2010 Chile National Olympiad, 5
Consider a line $ \ell $ in the plane and let $ B_1, B_2, B_3 $ be different points in $ \ell$. Let $ A $ be a point that is not in $ \ell$. Show that there is $ P, Q $ in $ {B_1, B_2, B_3} $ with $ P \ne Q $ so that the distance from $ A $ to $ \ell$ is greater than the distance from $ P $ to the line that passes through $ A $ and $ Q $.
1949-56 Chisinau City MO, 23
Inside the angle $ABC$ of $60^o$, point $O$ is selected, which is located at distances from the sides of the angle $a$ and $b$, respectively.
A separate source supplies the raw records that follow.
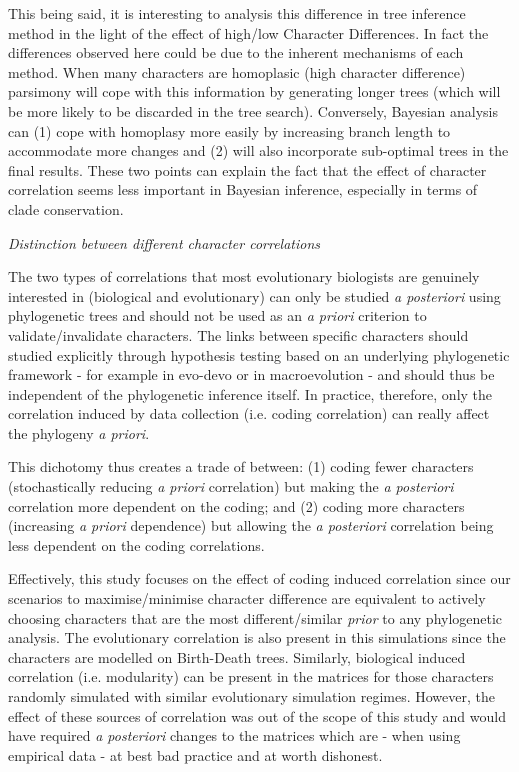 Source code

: \documentclass[12pt,letterpaper]{article}
\renewcommand{\subsection}[1]{%
\bigskip
\begin{center}
\begin{large}
\normalfont\itshape #1
\end{large}
\end{center}}
\begin{document}
This being said, it is interesting to analysis this difference in tree inference method in the light of the effect of high/low Character Differences.
In fact the differences observed here could be due to the inherent mechanisms of each method.
When many characters are homoplasic (high character difference) parsimony will cope with this information by generating longer trees (which will be more likely to be discarded in the tree search).
Conversely, Bayesian analysis can (1) cope with homoplasy more easily by increasing branch length to accommodate more changes and (2) will also incorporate sub-optimal trees in the final results.
These two points can explain the fact that the effect of character correlation seems less important in Bayesian inference, especially in terms of clade conservation.

\subsection{Distinction between different character correlations}
The two types of correlations that most evolutionary biologists are genuinely interested in (biological and evolutionary) can only be studied \textit{a posteriori} using phylogenetic trees and should not be used as an \textit{a priori} criterion to validate/invalidate characters.
The links between specific characters should studied explicitly through hypothesis testing based on an underlying phylogenetic framework - for example in evo-devo \citep[e.g.][]{goswami2006morphological} or in macroevolution \citep[e.g.][]{fitzjohn2014much} - and should thus be independent of the phylogenetic inference itself.
In practice, therefore, only the correlation induced by data collection (i.e. coding correlation) can really affect the phylogeny \textit{a priori}.

This dichotomy thus creates a trade of between: (1) coding fewer characters (stochastically reducing \textit{a priori} correlation) but making the \textit{a posteriori} correlation more dependent on the coding; and (2) coding more characters (increasing \textit{a priori} dependence) but allowing the \textit{a posteriori} correlation being less dependent on the coding correlations.

Effectively, this study focuses on the effect of coding induced correlation since our scenarios to maximise/minimise character difference are equivalent to actively choosing characters that are the most different/similar \textit{prior} to any phylogenetic analysis.
The evolutionary correlation is also present in this simulations since the characters are modelled on Birth-Death trees.
Similarly, biological induced correlation (i.e. modularity) can be present in the matrices for those characters randomly simulated with similar evolutionary simulation regimes.
However, the effect of these sources of correlation was out of the scope of this study and would have required \textit{a posteriori} changes to the matrices which are - when using empirical data - at best bad practice and at worth dishonest.
\end{document}

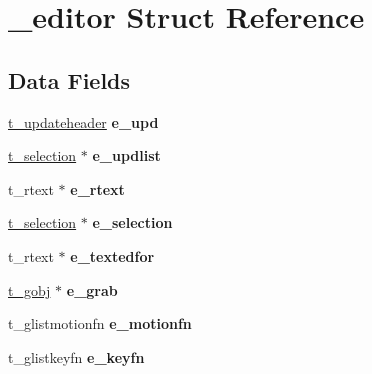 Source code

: \hypertarget{struct__editor}{\section{\-\_\-editor Struct Reference}
\label{struct__editor}
}
\subsection*{Data Fields}
\begin{DoxyCompactItemize}
\item 
\hypertarget{struct__editor_a38e7cda304883ebec575a8396f902476}{\hyperlink{struct__updateheader}{t\-\_\-updateheader} {\bfseries e\-\_\-upd}}\label{struct__editor_a38e7cda304883ebec575a8396f902476}

\item 
\hypertarget{struct__editor_ad68a2b52951d81b5a68a9d10bd04802a}{\hyperlink{struct__selection}{t\-\_\-selection} $\ast$ {\bfseries e\-\_\-updlist}}\label{struct__editor_ad68a2b52951d81b5a68a9d10bd04802a}

\item 
\hypertarget{struct__editor_a7b49cda496d6706db01beb4167b55397}{t\-\_\-rtext $\ast$ {\bfseries e\-\_\-rtext}}\label{struct__editor_a7b49cda496d6706db01beb4167b55397}

\item 
\hypertarget{struct__editor_aea38df08b4f979985f1ddf2bc72a60ff}{\hyperlink{struct__selection}{t\-\_\-selection} $\ast$ {\bfseries e\-\_\-selection}}\label{struct__editor_aea38df08b4f979985f1ddf2bc72a60ff}

\item 
\hypertarget{struct__editor_a1880e5af4effd7577cbde30d70a5e78c}{t\-\_\-rtext $\ast$ {\bfseries e\-\_\-textedfor}}\label{struct__editor_a1880e5af4effd7577cbde30d70a5e78c}

\item 
\hypertarget{struct__editor_a885afe9d12440d63f4fc14d638db66d6}{\hyperlink{struct__gobj}{t\-\_\-gobj} $\ast$ {\bfseries e\-\_\-grab}}\label{struct__editor_a885afe9d12440d63f4fc14d638db66d6}

\item 
\hypertarget{struct__editor_ad8de81a4cd70dead93f154fd1ff02c7f}{t\-\_\-glistmotionfn {\bfseries e\-\_\-motionfn}}\label{struct__editor_ad8de81a4cd70dead93f154fd1ff02c7f}

\item 
\hypertarget{struct__editor_acfc6ab81be14b3b5631f492cd705fd57}{t\-\_\-glistkeyfn {\bfseries e\-\_\-keyfn}}\label{struct__editor_acfc6ab81be14b3b5631f492cd705fd57}


\end{DoxyCompactItemize}
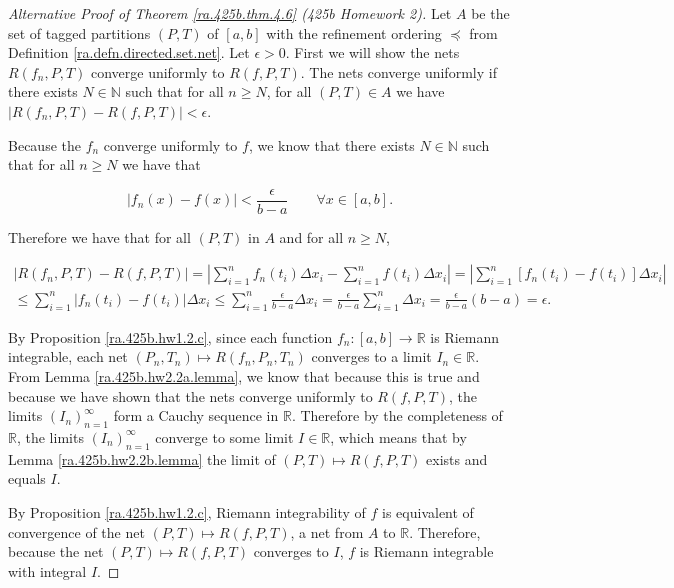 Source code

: \begin{proof}[Alternative Proof of Theorem \ref{ra.425b.thm.4.6} (425b Homework 2)]



Let \(A\) be the set of tagged partitions \((P, T)\) of \([a,b]\) with the refinement ordering \(\preceq\) from Definition \ref{ra.defn.directed.set.net}. Let \(\epsilon > 0\). First we will show the nets \(R(f_n, P, T)\) converge uniformly to \(R(f, P, T)\). The nets converge uniformly if there exists \(N \in \mathbb{N}\) such that for all \(n \geq N\), for all \((P, T) \in A\) we have \( |R(f_n, P, T) - R(f, P, T)| < \epsilon\).


%



Because the \(f_n\) converge uniformly to \(f\), we know that there exists \(N \in \mathbb{N}\) such that for all \(n \geq N\) we have that

\begin{equation}\label{ra.425b.hw2.2.d.1}
|f_n(x) - f(x)| < \frac{\epsilon}{b-a} \qquad \forall x \in [a,b].
\end{equation}


 Therefore we have that for all \((P, T)\) in \(A\) and for all \(n \geq N\),
 
\begin{multline*}
|R(f_n, P, T) - R(f, P, T)|   = \left| \sum_{i=1}^n f_n (t_i) \Delta x_i - \sum_{i=1}^n f (t_i) \Delta x_i  \right| = \left| \sum_{i=1}^n \left[ f_n (t_i) - f(t_i) \right] \Delta x_i  \right| 
\\ \leq  \sum_{i=1}^n  \left| f_n (t_i) - f(t_i) \right| \Delta x_i   \leq  \sum_{i=1}^n  \frac{\epsilon}{b-a} \Delta x_i  =   \frac{\epsilon}{b-a}  \sum_{i=1}^n \Delta x_i =  \frac{\epsilon}{b-a}  (b-a) = \epsilon.
\end{multline*}

By Proposition \ref{ra.425b.hw1.2.c}, since each function \(f_n: [a,b] \to \mathbb{R}\) is Riemann integrable, each net \((P_n,T_n) \mapsto R(f_n, P_n , T_n)\) converges to a limit \(I_n \in \mathbb{R}\). From Lemma \ref{ra.425b.hw2.2a.lemma}, we know that because this is true and because we have shown that the nets converge uniformly to \(R(f, P, T)\), the limits \((I_n)_{n=1}^\infty\) form a Cauchy sequence in \(\mathbb{R}\). Therefore by the completeness of \(\mathbb{R}\), the limits \((I_n)_{n=1}^\infty\) converge to some limit \(I \in \mathbb{R}\), which means that by Lemma \ref{ra.425b.hw2.2b.lemma} the limit of \((P, T) \mapsto R(f, P, T)\) exists and equals \(I\).

By Proposition \ref{ra.425b.hw1.2.c}, Riemann integrability of \(f\) is equivalent of convergence of the net \((P,T) \mapsto R(f, P , T)\), a net from \(A\) to \(\mathbb{R}\). Therefore, because the net \((P,T) \mapsto R(f, P, T)\) converges to \(I\), \(f\) is Riemann integrable with integral \(I\).


\end{proof}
Determine the distance from the top of the angle to this point.
2008 Postal Coaching, 2
Let $ABC$ be a triangle, $AD$ be the altitude from $A$ on to $BC$. Draw perpendiculars $DD_1$ and $DD_2$ from $D$ on to $AB$ and $AC$ respectively and let $p(A)$ be the length of the segment $D_1D_2$. Similarly define $p(B)$ and $p(C)$. Prove that $\frac{p(A)p(B)p(C)}{s^3}\le \frac18$ , where s is the semi-perimeter of the triangle $ABC$.